> Directions:
Filter these entries so that only lines with the word "transitively" remain.

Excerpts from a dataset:
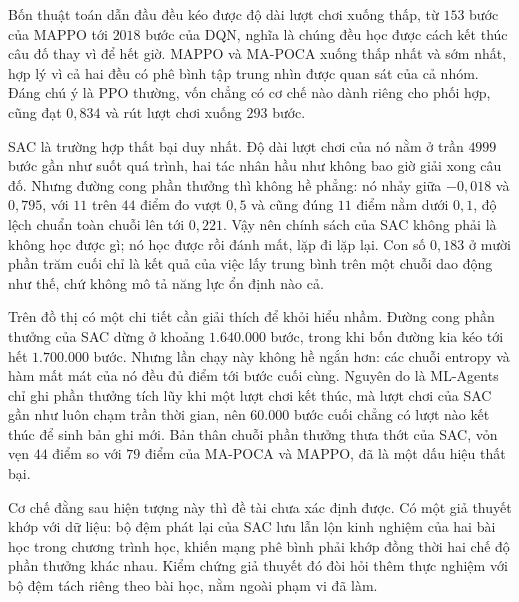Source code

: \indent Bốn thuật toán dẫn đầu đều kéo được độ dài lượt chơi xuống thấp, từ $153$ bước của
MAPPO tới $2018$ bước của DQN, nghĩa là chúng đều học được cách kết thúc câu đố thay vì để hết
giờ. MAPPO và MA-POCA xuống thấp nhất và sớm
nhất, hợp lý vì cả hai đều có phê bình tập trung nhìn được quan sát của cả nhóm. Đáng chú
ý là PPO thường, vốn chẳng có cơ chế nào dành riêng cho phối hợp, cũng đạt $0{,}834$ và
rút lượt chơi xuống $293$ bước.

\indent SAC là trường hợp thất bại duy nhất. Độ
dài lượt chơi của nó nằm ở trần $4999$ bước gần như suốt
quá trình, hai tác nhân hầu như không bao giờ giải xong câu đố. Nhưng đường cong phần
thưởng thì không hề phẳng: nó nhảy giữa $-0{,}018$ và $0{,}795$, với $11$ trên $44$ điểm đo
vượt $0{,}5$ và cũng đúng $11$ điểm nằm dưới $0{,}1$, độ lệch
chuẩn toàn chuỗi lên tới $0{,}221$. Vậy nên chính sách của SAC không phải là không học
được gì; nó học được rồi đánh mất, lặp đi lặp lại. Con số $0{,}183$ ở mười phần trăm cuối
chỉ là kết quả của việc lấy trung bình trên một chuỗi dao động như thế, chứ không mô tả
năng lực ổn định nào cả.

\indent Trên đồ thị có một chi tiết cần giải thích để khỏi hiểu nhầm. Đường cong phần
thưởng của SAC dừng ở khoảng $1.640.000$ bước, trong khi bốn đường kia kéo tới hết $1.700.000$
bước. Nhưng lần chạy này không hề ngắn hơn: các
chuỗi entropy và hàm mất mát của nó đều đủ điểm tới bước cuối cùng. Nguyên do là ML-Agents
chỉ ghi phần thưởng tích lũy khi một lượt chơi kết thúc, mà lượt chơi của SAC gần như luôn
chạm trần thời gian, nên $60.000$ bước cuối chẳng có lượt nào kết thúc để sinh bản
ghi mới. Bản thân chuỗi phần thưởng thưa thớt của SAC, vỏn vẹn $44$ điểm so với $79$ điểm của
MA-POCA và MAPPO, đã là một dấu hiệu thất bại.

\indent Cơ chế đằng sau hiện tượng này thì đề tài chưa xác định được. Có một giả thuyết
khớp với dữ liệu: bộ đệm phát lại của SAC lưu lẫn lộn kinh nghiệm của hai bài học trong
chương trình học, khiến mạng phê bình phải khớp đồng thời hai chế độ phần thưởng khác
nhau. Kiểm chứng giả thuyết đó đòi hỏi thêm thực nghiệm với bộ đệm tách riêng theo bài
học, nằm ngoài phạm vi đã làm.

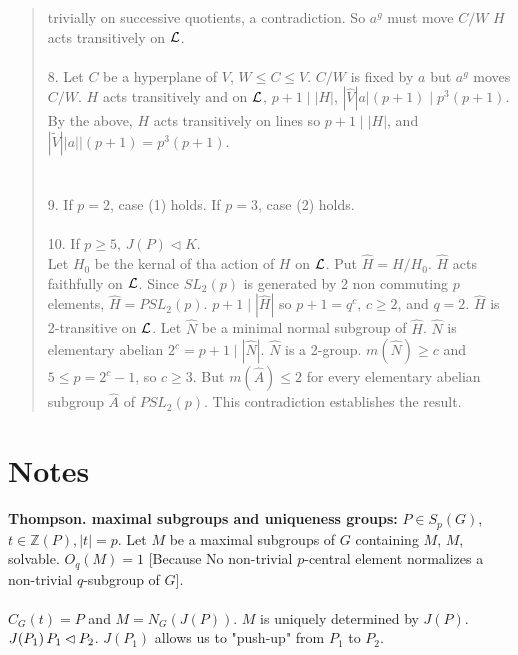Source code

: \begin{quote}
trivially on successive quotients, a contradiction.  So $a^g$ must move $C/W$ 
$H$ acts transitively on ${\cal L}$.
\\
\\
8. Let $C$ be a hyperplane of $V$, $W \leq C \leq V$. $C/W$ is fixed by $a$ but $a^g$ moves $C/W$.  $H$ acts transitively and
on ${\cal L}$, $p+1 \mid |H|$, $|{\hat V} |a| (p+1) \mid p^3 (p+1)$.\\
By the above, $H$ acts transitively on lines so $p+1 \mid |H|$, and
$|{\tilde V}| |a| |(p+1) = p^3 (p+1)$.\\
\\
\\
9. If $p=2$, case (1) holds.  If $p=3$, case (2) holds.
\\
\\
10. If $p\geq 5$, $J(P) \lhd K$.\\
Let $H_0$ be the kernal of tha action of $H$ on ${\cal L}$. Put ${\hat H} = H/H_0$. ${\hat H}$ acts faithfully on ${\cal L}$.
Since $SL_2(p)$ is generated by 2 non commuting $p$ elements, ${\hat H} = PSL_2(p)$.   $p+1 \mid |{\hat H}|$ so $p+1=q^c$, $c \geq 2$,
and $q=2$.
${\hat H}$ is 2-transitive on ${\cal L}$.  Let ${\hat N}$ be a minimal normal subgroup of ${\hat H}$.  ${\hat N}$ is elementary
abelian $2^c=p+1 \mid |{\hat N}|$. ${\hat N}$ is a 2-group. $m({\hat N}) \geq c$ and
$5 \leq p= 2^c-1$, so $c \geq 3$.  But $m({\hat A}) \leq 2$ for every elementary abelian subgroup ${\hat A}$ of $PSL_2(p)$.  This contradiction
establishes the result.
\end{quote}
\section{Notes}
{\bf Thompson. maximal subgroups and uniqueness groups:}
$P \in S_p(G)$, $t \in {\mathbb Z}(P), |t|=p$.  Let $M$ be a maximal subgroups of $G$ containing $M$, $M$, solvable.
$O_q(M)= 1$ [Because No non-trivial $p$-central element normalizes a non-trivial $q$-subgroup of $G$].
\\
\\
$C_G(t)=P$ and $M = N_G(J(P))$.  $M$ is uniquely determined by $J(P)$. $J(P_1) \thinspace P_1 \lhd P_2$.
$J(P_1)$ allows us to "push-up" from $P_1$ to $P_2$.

---

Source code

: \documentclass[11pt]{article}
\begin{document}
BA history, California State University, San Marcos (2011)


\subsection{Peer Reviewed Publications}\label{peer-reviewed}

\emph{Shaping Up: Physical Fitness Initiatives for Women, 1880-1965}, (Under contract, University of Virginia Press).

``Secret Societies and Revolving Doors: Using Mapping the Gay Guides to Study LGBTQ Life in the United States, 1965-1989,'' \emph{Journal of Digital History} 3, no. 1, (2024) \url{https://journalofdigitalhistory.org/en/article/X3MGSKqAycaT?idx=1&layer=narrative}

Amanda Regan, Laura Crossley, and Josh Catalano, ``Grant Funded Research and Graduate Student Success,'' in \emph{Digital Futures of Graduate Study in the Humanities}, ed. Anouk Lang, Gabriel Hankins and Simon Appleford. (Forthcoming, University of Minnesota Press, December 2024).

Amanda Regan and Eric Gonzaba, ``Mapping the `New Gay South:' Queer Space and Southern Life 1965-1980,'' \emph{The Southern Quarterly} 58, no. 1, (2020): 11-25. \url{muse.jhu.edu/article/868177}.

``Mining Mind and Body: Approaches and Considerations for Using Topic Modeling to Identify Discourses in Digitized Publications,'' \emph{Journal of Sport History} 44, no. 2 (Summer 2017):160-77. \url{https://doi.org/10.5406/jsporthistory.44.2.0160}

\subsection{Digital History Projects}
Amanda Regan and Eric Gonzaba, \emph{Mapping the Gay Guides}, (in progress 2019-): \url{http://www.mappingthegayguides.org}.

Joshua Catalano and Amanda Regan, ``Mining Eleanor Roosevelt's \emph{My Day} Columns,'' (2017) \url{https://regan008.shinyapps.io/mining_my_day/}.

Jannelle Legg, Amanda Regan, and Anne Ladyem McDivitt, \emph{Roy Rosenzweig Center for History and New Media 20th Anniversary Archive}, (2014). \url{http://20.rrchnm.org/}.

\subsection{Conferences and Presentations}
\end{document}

...

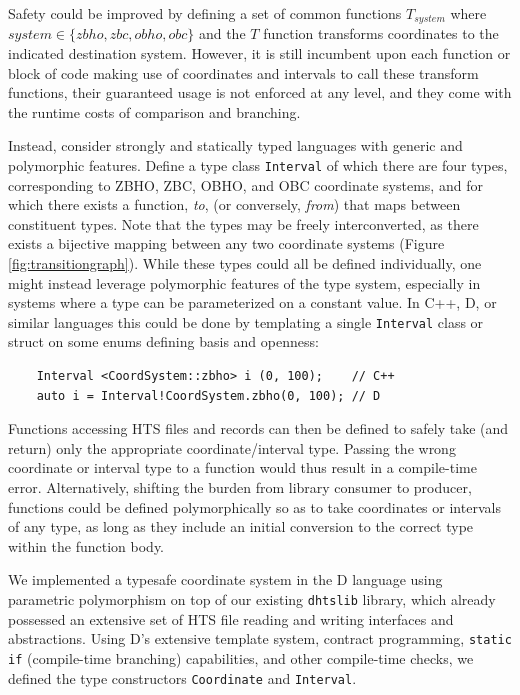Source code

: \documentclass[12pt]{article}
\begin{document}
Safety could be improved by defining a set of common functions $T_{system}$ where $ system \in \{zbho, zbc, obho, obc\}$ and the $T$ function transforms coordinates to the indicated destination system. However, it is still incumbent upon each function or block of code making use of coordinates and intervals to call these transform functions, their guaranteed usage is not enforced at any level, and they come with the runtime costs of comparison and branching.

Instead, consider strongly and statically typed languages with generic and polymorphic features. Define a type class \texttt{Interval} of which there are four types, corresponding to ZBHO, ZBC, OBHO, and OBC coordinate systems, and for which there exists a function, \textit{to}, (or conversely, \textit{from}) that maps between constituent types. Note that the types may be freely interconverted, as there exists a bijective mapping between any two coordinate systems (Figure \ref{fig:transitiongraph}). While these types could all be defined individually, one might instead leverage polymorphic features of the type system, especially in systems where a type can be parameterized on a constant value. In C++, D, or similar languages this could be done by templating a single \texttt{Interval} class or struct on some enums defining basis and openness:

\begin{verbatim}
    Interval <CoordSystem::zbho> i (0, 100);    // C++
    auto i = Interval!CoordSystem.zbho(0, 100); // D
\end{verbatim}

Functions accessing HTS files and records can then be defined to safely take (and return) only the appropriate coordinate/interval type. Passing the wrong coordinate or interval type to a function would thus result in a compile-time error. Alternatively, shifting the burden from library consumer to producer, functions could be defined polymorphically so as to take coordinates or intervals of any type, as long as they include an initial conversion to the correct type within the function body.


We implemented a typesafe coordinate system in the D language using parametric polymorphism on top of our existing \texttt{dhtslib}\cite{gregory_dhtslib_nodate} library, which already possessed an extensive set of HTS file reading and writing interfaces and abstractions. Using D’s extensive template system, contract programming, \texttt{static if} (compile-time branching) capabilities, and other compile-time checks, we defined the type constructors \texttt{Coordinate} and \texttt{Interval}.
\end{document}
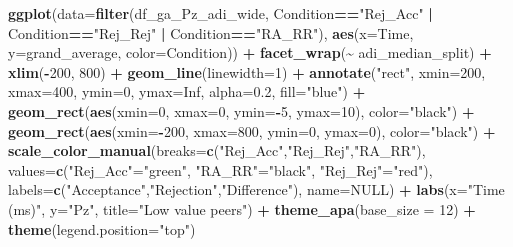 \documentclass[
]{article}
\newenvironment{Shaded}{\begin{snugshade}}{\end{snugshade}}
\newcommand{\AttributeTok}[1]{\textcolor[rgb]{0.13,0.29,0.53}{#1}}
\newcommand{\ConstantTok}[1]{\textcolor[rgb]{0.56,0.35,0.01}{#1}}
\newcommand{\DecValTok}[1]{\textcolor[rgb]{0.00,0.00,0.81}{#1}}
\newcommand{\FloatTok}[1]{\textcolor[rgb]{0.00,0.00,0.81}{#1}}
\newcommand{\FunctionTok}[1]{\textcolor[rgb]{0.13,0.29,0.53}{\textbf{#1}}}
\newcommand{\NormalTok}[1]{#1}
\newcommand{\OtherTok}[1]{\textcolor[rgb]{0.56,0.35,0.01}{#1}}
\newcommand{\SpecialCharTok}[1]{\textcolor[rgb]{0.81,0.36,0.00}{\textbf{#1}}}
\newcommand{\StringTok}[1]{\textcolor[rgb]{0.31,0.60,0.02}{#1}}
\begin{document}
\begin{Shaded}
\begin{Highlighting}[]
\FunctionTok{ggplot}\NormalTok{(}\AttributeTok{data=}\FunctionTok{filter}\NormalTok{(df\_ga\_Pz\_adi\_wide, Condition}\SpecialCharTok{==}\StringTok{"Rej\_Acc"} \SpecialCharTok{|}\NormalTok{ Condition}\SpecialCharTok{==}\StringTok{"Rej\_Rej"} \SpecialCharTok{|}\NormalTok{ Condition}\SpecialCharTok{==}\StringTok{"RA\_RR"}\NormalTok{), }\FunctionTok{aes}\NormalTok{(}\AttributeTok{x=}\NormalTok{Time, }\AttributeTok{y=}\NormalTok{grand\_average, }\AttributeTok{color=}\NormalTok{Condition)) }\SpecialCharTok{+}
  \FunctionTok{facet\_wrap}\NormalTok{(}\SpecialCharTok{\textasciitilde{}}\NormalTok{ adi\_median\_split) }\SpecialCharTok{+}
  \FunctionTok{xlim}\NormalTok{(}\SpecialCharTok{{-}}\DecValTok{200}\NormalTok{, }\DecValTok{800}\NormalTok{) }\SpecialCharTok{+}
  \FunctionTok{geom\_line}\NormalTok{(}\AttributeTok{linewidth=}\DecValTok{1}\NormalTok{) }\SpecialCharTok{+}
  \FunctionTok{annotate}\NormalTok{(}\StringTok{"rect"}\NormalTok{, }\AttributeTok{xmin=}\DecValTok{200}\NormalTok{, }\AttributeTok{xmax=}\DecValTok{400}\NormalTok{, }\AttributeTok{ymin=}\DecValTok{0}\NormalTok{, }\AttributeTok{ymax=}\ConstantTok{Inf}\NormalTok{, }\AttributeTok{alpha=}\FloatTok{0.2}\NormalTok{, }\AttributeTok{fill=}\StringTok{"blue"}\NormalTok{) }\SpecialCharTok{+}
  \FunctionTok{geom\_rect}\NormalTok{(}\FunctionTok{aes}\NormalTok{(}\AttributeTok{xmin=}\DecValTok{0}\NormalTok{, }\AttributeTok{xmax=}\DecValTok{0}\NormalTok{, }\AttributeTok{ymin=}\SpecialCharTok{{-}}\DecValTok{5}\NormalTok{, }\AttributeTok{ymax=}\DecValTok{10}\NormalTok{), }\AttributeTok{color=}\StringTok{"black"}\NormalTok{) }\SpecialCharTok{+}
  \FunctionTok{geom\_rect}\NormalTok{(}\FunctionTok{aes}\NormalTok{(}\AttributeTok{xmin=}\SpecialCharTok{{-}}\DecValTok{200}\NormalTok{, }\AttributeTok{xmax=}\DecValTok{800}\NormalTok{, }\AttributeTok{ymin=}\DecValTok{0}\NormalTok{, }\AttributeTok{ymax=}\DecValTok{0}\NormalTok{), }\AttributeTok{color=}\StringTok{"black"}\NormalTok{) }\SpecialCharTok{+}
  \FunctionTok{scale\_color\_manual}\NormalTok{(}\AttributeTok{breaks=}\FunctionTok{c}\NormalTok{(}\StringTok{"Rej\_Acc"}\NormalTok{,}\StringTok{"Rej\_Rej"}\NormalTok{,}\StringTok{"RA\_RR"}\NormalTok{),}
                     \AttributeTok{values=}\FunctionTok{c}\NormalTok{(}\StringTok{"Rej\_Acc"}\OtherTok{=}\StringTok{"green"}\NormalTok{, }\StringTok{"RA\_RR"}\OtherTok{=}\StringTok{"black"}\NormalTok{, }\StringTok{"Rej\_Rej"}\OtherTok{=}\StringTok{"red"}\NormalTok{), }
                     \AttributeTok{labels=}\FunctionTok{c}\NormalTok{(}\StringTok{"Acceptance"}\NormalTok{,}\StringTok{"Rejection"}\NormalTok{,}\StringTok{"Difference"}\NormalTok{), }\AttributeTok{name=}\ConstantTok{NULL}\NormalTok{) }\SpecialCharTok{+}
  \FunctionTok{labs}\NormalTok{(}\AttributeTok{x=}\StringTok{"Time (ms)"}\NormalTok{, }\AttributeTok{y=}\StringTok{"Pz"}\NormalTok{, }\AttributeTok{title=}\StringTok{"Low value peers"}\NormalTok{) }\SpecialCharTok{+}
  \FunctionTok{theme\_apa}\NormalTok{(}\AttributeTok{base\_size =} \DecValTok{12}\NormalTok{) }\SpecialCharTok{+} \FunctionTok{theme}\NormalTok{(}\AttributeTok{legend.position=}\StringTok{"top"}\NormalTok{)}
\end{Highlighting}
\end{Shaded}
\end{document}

> Result:
$H$ acts transitively on ${\cal L}$.
8. Let $C$ be a hyperplane of $V$, $W \leq C \leq V$. $C/W$ is fixed by $a$ but $a^g$ moves $C/W$.  $H$ acts transitively and
By the above, $H$ acts transitively on lines so $p+1 \mid |H|$, and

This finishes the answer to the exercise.